China Trends #20 - COSCO, Huawei, State Grid : géants chinois des infrastructures

China Trends #20 - COSCO, Huawei, State Grid : géants chinois des infrastructures
 Mathieu Duchâtel
Auteur
Directeur des Études internationales, Expert Résident
 Misha Lu
Auteur
Journaliste principal de DIGITIMES Asia
 Anders Hove
Auteur
Senior Research Fellow à Oxford Institute for Energy Studies
 Léonie Allard
Auteur
Visiting Fellow au Centre Europe de l'Atlantic Council
 Pierre Pinhas
Auteur
Chargé de projets - Programme Asie
Introduction

Par Mathieu Duchâtel

De nombreux facteurs, ces dix dernières années, ont contribué à la détérioration de la relation entre l'Union européenne (UE) et la Chine. Parmi ceux-ci, on a tendance à occulter les investissements chinois dans certaines infrastructures stratégiques. Cet aspect de la grande stratégie de la Chine a pourtant pesé dans la balance, en poussant l’Europe à adopter la posture beaucoup plus défensive qui est désormais la sienne et en nourrissant la méfiance mutuelle entre les deux parties.

Qui se souvient aujourd'hui qu’en 2013, à Pékin, l’UE et la Chine adoptaient lors de leur sommet annuel l’agenda stratégique de coopération UE-Chine 2020 ? Rétrospectivement, ce document marque l’apogée de la stratégie d'engagement optimiste qui prévalait encore à l’époque en Europe à l’égard de Pékin. Sur le plan économique, la principale priorité résidait alors dans la négociation d'un accord d'investissement qui inclurait non seulement des éléments de protection des investissements mais aussi d’accès au marché, et qui était conçu alors - surtout par la partie chinoise -  comme une première étape devant mener à un "accord de libre-échange approfondi et complet". Avant 2013, les Européens avaient longtemps espéré que la Chine accepte de coopérer sur les questions de sécurité internationale ; Hu Jintao et Wen Jiabao, les deux dirigeants au pouvoir entre 2002 et 2012 (le premier en tant que secrétaire général du PCC et président de la RPC, le second en tant que Premier ministre), appréhendaient néanmoins la relation avec l’Europe presque exclusivement sous l’angle du commerce, de l'accès au marché unique, et de l’accès aux technologies et aux investissements européens. L’inclusion d’un "pilier paix et sécurité" à l’agenda 2020, sous cet angle, suscita la surprise de nombre d’observateurs qui s’attendaient à ce que la Chine persiste dans une approche étroitement centrée sur les dossiers économiques. L’ambition de ce pilier frappe aujourd’hui, tant aucun progrès n’a été accompli : il visait notamment à promouvoir la création d’un cyberespace sécurisé et pacifique, à renforcer le dialogue sur les droits de l'Homme et à intensifier les consultations UE-Chine sur l'Afrique, l'Asie centrale, l'Amérique latine et les voisinages respectifs de l'Europe et de la Chine.

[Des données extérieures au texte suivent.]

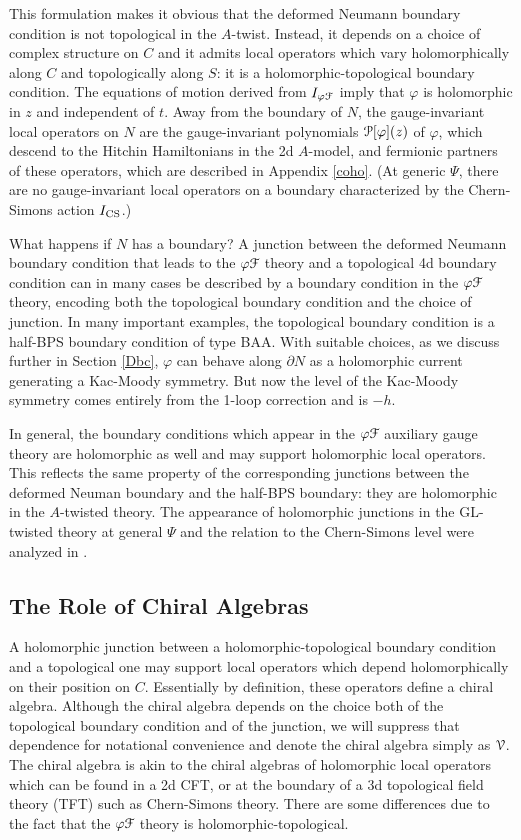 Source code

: \documentclass[11pt,a4paper]{article}
\begin{document}
This formulation makes it obvious that the deformed Neumann boundary condition is not topological in the $A$-twist. Instead, 
it depends on a choice of complex structure on $C$ and it admits local operators which vary holomorphically along $C$ and topologically along $S$: it is a holomorphic-topological boundary condition. The equations of motion derived
from $I_{\varphi{\mathcal F}}$ imply that $\varphi$ is holomorphic in $z$ and independent of $t$. 
Away from the boundary of $N$, the gauge-invariant  local operators on $N$ are the 
gauge-invariant polynomials  ${\cal P}[\varphi](z)$ of $\varphi$, which descend to the Hitchin Hamiltonians in the 2d $A$-model, and fermionic partners
of these operators, which are described in Appendix \ref{coho}.  (At generic $\Psi$, there are no
gauge-invariant local operators on a boundary characterized by the Chern-Simons action $I_{\mathrm{CS}}$.)  

What happens if $N$ has a boundary?  
A junction between the deformed Neumann boundary condition that leads to the $\varphi{\mathcal F}$ theory and a topological 4d boundary condition can in many cases be described by a boundary condition in the $\varphi{\mathcal F}$ theory,  encoding both the topological boundary condition and the choice of junction.  
In many important examples, the topological boundary condition is a half-BPS boundary condition of type BAA.
 With suitable choices, as we discuss further in Section \ref{Dbc}, $\varphi$ can behave  along $\partial N$ as a holomorphic current generating a Kac-Moody symmetry.  
  But now the level of the Kac-Moody symmetry comes entirely from the 1-loop 
correction and is $-h$.   





In general, the boundary conditions which appear in the $\varphi{\mathcal F}$
 auxiliary gauge theory are holomorphic as well and may support holomorphic local operators. This reflects the same property of the corresponding junctions between the deformed Neuman boundary and the half-BPS boundary: they are holomorphic in the $A$-twisted theory. The appearance of holomorphic junctions in the GL-twisted theory at general $\Psi$ and the relation to the Chern-Simons level were analyzed in \cite{Gaiotto:2017euk}. 

\subsection{The Role of Chiral Algebras} \label{RoleChiral}
A holomorphic junction between a holomorphic-topological boundary condition and a topological one
may support local operators which depend holomorphically on their position on $C$. Essentially by definition, these operators define a chiral algebra. Although the chiral algebra depends on the choice both of the topological boundary condition and of the junction, we will suppress that dependence for notational convenience and denote the
chiral algebra simply as ${\cal V}$. The chiral algebra is akin to the chiral algebras of holomorphic local operators which can be 
found in a 2d CFT, or at the boundary of a 3d topological field theory (TFT) 
 such as Chern-Simons theory. There are some differences  \cite{Costello:2020ndc}  due to the fact that the $\varphi {\mathcal F}$ theory is holomorphic-topological. 
\end{document}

La sommet de 2013 est le deuxième depuis l’accession de Xi Jinping au pouvoir suprême en Chine - à la fois en tant que chef de l'État, de l'armée et du Parti communiste. Il marque un bref moment d’optimisme en Europe, pendant lequel certains veulent croire que la fin de l'ère Hu-Wen permettra de lever au moins certains des obstacles qui entravent le développement du partenariat UE-Chine.

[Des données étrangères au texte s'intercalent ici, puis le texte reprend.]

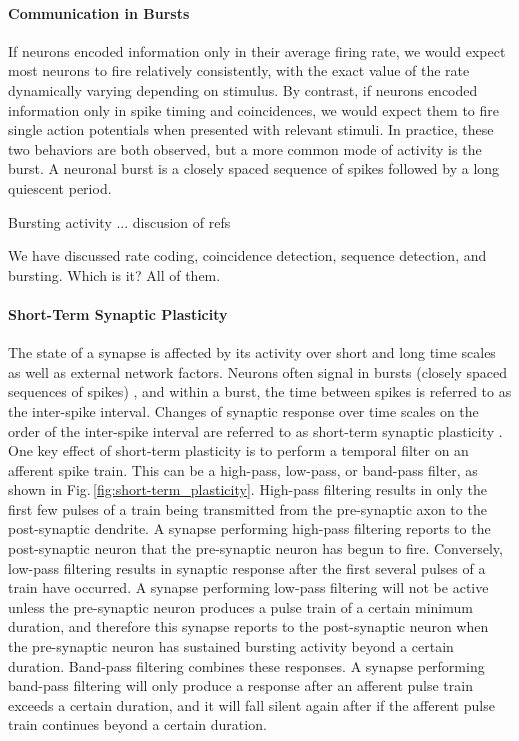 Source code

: \documentclass[twocolumn]{article}
\begin{document}
\paragraph{Communication in Bursts}
If neurons encoded information only in their average firing rate, we would expect most neurons to fire relatively consistently, with the exact value of the rate dynamically varying depending on stimulus. By contrast, if neurons encoded information only in spike timing and coincidences, we would expect them to fire single action potentials when presented with relevant stimuli. In practice, these two behaviors are both observed, but a more common mode of activity is the burst. A neuronal burst is a closely spaced sequence of spikes followed by a long quiescent period. 

Bursting activity ... discusion of refs \cite{li1997,izde2003}

\vspace{3em}
We have discussed rate coding, coincidence detection, sequence detection, and bursting. Which is it? All of them. \cite{majo2005}

\paragraph{Short-Term Synaptic Plasticity}
The state of a synapse is affected by its activity over short and long time scales as well as external network factors. Neurons often signal in bursts (closely spaced sequences of spikes) \cite{iz2007}, and within a burst, the time between spikes is referred to as the inter-spike interval. Changes of synaptic response over time scales on the order of the inter-spike interval are referred to as short-term synaptic plasticity \cite{abre2004}. One key effect of short-term plasticity is to perform a temporal filter on an afferent spike train. This can be a high-pass, low-pass, or band-pass filter, as shown in Fig.\,\ref{fig:short-term_plasticity}. High-pass filtering results in only the first few pulses of a train being transmitted from the pre-synaptic axon to the post-synaptic dendrite. A synapse performing high-pass filtering reports to the post-synaptic neuron that the pre-synaptic neuron has begun to fire. Conversely, low-pass filtering results in synaptic response after the first several pulses of a train have occurred. A synapse performing low-pass filtering will not be active unless the pre-synaptic neuron produces a pulse train of a certain minimum duration, and therefore this synapse reports to the post-synaptic neuron when the pre-synaptic neuron has sustained bursting activity beyond a certain duration. Band-pass filtering combines these responses. A synapse performing band-pass filtering will only produce a response after an afferent pulse train exceeds a certain duration, and it will fall silent again after if the afferent pulse train continues beyond a certain duration.
\end{document}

Or, avec Xi Jinping aux commandes, c'est l’exact inverse qui s'est produit : une accumulation d’obstacles, avec à la clé une déception croissante et une défiance mutuelle. Sur le front de la sécurité internationale, après une décennie sans coopération significative malgré les bonnes intentions affichées dans le communiqué de 2013, la Chine et l'Union européenne se retrouvent désormais dans des camps opposés s’agissant de la guerre Russie-Ukraine. Certains en Europe vont même jusqu’à affirmer que la Chine devrait être considérée comme une menace pour la sécurité européenne du fait de son soutien à la Russie. Sur le plan économique, on craint de plus en plus que l'Union européenne et la Chine en soient aujourd’hui aux prémices d'une guerre commerciale. Cette crainte serait d’autant plus justifiée en cas d’intensification des mesures commerciales américaines contre la Chine et d’intensification de la pression qu’exerceront les États-Unis sur l’Europe à des fins d’alignement - même s’il convient d’admettre qu’une telle attitude américaine en matière commerciale pourrait à l’inverse pousser Pékin à faire preuve de davantage de flexibilité vis-à-vis de l'Europe. Pour l'heure, ce qui se déroule sous nos yeux est l'aboutissement d'une tendance qui a mûri au cours de la dernière décennie, durant laquelle l'Union européenne n'a pas su trouver les leviers d’influence nécessaires pour remédier aux déséquilibres et aux asymétries de ses liens économiques avec la Chine.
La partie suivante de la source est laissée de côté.